16 avril 2020 Article Culture

(Photo : Richard Wright photographié by Carl Van Vechten, en 1939)

En 1947, à l’âge de 39 ans, Richard Wright quittait l’Amérique pour Paris, où il est resté jusqu’à sa mort en 1960, espérant fuir le racisme américain et les attaques du FBI, comme bien d’autres intellectuels, notamment noirs, l’avaient fait avant et l’ont fait après lui. Prenant la mesure de la place des Noirs aux États-Unis, il a ainsi quitté le pays qui l’a vu naître et se battre.

Dans le Sud de la misère…

Parmi les premiers auteurs engagés noirs à accéder à une reconnaissance nationale avec ses « protest novels », ou romans engagés, Wright nous parle des lâchetés de la morale humaine dont il a fait l’expérience et les frais pendant son enfance. Né à deux pas des rives du Mississippi, dans l’État du même nom, il décrivait son Sud natal comme « un immense ghetto noir, une immense prison dans laquelle les Blancs sont les geôliers et les Noirs les détenus ». De ces premières années dans les décennies 1910 et 1920, Wright nous a notamment livré Les Enfants de l’Oncle Tom (1938), un recueil de nouvelles sur le Sud rural, et Black Boy (1945), son autobiographie.
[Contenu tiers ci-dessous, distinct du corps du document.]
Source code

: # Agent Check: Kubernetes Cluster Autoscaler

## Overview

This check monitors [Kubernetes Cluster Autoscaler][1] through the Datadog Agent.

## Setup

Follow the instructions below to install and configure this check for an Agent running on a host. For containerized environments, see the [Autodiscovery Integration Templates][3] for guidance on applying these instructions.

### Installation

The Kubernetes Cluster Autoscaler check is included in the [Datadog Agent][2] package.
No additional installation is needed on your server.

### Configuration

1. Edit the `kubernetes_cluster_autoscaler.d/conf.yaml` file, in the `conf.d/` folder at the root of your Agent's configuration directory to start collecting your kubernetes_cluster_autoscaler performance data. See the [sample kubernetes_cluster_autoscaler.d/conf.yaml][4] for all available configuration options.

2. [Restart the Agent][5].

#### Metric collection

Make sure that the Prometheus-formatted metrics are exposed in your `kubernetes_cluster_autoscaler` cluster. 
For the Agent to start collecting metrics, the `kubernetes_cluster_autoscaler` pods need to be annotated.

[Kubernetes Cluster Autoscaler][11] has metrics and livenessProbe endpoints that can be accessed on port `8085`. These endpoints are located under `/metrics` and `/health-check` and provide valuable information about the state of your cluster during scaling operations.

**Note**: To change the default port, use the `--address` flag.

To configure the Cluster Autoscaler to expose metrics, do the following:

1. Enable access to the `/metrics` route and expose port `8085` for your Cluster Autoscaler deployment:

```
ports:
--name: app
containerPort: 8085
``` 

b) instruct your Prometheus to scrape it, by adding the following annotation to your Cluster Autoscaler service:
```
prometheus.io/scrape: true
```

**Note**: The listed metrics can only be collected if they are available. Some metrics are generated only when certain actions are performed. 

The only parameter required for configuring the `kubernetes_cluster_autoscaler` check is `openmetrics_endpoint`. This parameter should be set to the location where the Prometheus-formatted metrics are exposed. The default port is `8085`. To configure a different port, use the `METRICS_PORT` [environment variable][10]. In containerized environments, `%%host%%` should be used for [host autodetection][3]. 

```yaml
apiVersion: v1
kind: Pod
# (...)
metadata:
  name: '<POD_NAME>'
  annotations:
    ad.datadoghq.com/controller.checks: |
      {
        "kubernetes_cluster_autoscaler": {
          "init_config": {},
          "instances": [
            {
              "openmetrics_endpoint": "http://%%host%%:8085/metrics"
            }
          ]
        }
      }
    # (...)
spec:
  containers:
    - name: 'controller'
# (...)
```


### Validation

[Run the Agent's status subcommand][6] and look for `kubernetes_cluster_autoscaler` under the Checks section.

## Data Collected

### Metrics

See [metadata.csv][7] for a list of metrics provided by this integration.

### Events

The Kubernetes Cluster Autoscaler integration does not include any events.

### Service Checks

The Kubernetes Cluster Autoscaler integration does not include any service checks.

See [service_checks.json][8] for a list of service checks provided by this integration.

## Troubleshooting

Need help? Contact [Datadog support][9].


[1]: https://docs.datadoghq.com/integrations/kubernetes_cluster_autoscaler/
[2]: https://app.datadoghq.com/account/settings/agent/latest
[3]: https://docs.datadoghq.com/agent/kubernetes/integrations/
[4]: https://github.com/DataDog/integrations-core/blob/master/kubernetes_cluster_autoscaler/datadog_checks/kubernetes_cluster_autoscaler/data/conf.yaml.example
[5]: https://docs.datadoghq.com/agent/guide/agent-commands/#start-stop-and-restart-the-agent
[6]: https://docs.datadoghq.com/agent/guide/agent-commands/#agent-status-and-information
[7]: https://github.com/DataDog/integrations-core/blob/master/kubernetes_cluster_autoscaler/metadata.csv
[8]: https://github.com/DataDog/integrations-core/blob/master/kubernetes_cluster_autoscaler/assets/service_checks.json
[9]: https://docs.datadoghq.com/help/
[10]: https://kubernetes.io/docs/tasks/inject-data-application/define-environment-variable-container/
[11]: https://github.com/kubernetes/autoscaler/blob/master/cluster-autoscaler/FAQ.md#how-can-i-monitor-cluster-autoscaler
Dans celle-ci se côtoient la faim de nourriture et la soif de littérature, au milieu des églises, des combats illégaux et des bars. Ballotté d’école en école au rythme des drames familiaux, il a fini par accéder à la littérature, découvrant que les mots peuvent être maniés comme des « armes » et par obtenir un premier diplôme avant de chercher du travail, alternant les emplois de garçon d’hôtel, livreur, ou ‘boy’ à tout faire dans des commerces – avant de rejoindre le Nord en 1928 : il avait alors 20 ans. Cette autobiographie, qui nous montre la cruauté du régime de ségrégation raciale au travers des yeux d’un enfant, fut qualifiée d’« obscène » par le sénateur démocrate du Mississippi Theodore Bilbo lors de sa parution.

Dans les nouvelles de Wright, le climat de terreur provoqué par les exactions de suprémacistes blancs, souvent transmis avec des précisions saisissantes, ont pour pendant la mise en valeur des moments de courage humain permettant d’y faire face, trop peu nombreux et pourtant si nécessaires. On perçoit l’organisation d’une communauté, l’entraide qui y règne pour survivre, mais aussi l’impensable résistance individuelle, parfois simplement morale, parfois aussi accompagnée d’un fusil chargé.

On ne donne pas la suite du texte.